4. Good technical courses attract corporate sponsors who make or sell the products involved. Business courses attract fewer sponsors, because they may be more costly and less obviously beneficial to the sponsors. Kudos to the few corporate sponsors who understand that framers who operate better businesses will eventually buy more of their stuff.
5. The pool of potential business instructors is small. Of the four you mentioned above, I think only Mr. Markoff has daily work in the back room. The others concentrate on running the business, and leave the hands-on framing work to their technical people.
...I don't feel that the execution of quality framing is rocket surgery and yet I counted 44 technical and sales lectures.
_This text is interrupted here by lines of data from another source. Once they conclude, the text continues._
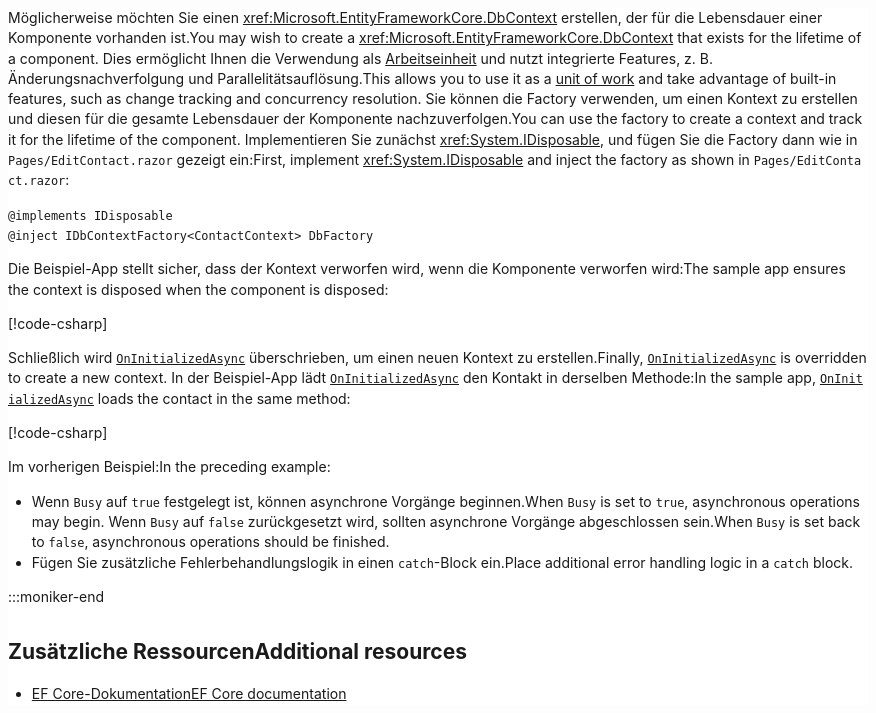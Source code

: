 <span data-ttu-id="48fe6-209">Möglicherweise möchten Sie einen <xref:Microsoft.EntityFrameworkCore.DbContext> erstellen, der für die Lebensdauer einer Komponente vorhanden ist.</span><span class="sxs-lookup"><span data-stu-id="48fe6-209">You may wish to create a <xref:Microsoft.EntityFrameworkCore.DbContext> that exists for the lifetime of a component.</span></span> <span data-ttu-id="48fe6-210">Dies ermöglicht Ihnen die Verwendung als [Arbeitseinheit](https://martinfowler.com/eaaCatalog/unitOfWork.html) und nutzt integrierte Features, z. B. Änderungsnachverfolgung und Parallelitätsauflösung.</span><span class="sxs-lookup"><span data-stu-id="48fe6-210">This allows you to use it as a [unit of work](https://martinfowler.com/eaaCatalog/unitOfWork.html) and take advantage of built-in features, such as change tracking and concurrency resolution.</span></span>
<span data-ttu-id="48fe6-211">Sie können die Factory verwenden, um einen Kontext zu erstellen und diesen für die gesamte Lebensdauer der Komponente nachzuverfolgen.</span><span class="sxs-lookup"><span data-stu-id="48fe6-211">You can use the factory to create a context and track it for the lifetime of the component.</span></span> <span data-ttu-id="48fe6-212">Implementieren Sie zunächst <xref:System.IDisposable>, und fügen Sie die Factory dann wie in `Pages/EditContact.razor` gezeigt ein:</span><span class="sxs-lookup"><span data-stu-id="48fe6-212">First, implement <xref:System.IDisposable> and inject the factory as shown in `Pages/EditContact.razor`:</span></span>

```razor
@implements IDisposable
@inject IDbContextFactory<ContactContext> DbFactory
```

<span data-ttu-id="48fe6-213">Die Beispiel-App stellt sicher, dass der Kontext verworfen wird, wenn die Komponente verworfen wird:</span><span class="sxs-lookup"><span data-stu-id="48fe6-213">The sample app ensures the context is disposed when the component is disposed:</span></span>

[!code-csharp[](./common/samples/3.x/BlazorServerEFCoreSample/BlazorServerDbContextExample/Pages/EditContact.razor?name=snippet1)]

<span data-ttu-id="48fe6-214">Schließlich wird [`OnInitializedAsync`](xref:blazor/components/lifecycle) überschrieben, um einen neuen Kontext zu erstellen.</span><span class="sxs-lookup"><span data-stu-id="48fe6-214">Finally, [`OnInitializedAsync`](xref:blazor/components/lifecycle) is overridden to create a new context.</span></span> <span data-ttu-id="48fe6-215">In der Beispiel-App lädt [`OnInitializedAsync`](xref:blazor/components/lifecycle) den Kontakt in derselben Methode:</span><span class="sxs-lookup"><span data-stu-id="48fe6-215">In the sample app, [`OnInitializedAsync`](xref:blazor/components/lifecycle) loads the contact in the same method:</span></span>

[!code-csharp[](./common/samples/3.x/BlazorServerEFCoreSample/BlazorServerDbContextExample/Pages/EditContact.razor?name=snippet2)]

<span data-ttu-id="48fe6-216">Im vorherigen Beispiel:</span><span class="sxs-lookup"><span data-stu-id="48fe6-216">In the preceding example:</span></span>

* <span data-ttu-id="48fe6-217">Wenn `Busy` auf `true` festgelegt ist, können asynchrone Vorgänge beginnen.</span><span class="sxs-lookup"><span data-stu-id="48fe6-217">When `Busy` is set to `true`, asynchronous operations may begin.</span></span> <span data-ttu-id="48fe6-218">Wenn `Busy` auf `false` zurückgesetzt wird, sollten asynchrone Vorgänge abgeschlossen sein.</span><span class="sxs-lookup"><span data-stu-id="48fe6-218">When `Busy` is set back to `false`, asynchronous operations should be finished.</span></span>
* <span data-ttu-id="48fe6-219">Fügen Sie zusätzliche Fehlerbehandlungslogik in einen `catch`-Block ein.</span><span class="sxs-lookup"><span data-stu-id="48fe6-219">Place additional error handling logic in a `catch` block.</span></span>

:::moniker-end

## <a name="additional-resources"></a><span data-ttu-id="48fe6-220">Zusätzliche Ressourcen</span><span class="sxs-lookup"><span data-stu-id="48fe6-220">Additional resources</span></span>

* [<span data-ttu-id="48fe6-221">EF Core-Dokumentation</span><span class="sxs-lookup"><span data-stu-id="48fe6-221">EF Core documentation</span></span>](/ef/)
Rocket surgery? I love it!
Quality framing is either like that or brain science, I guess.
Seriously, Framers traditionally are good technicians, and are naturally attracted to the topics they can relate to. That's where framing education started about three decades ago. The prevailing wisdom was that better, more creative framing would most directly result in building a stronger, more profitable framing business. To this day, it's easier to strike up a conversation among famers about mat decoration than about cedit card discount rates & fees.
Those traditional framers are not necessarily good business operators, and until the past five years, that didn't seem to matter much. They just threw out the "OPEN" sign and customers flocked in. Times change, and many of those traditional framers are retiring to more profitable or relaxing adventures.
Today's successful frame shop owners, the newcomers and those who are staying in, are more concerned and knowledgeable about running profitable businesses, because the industry has evolved in ways favorable to the better operators. That may explain the relatively new demand for business courses.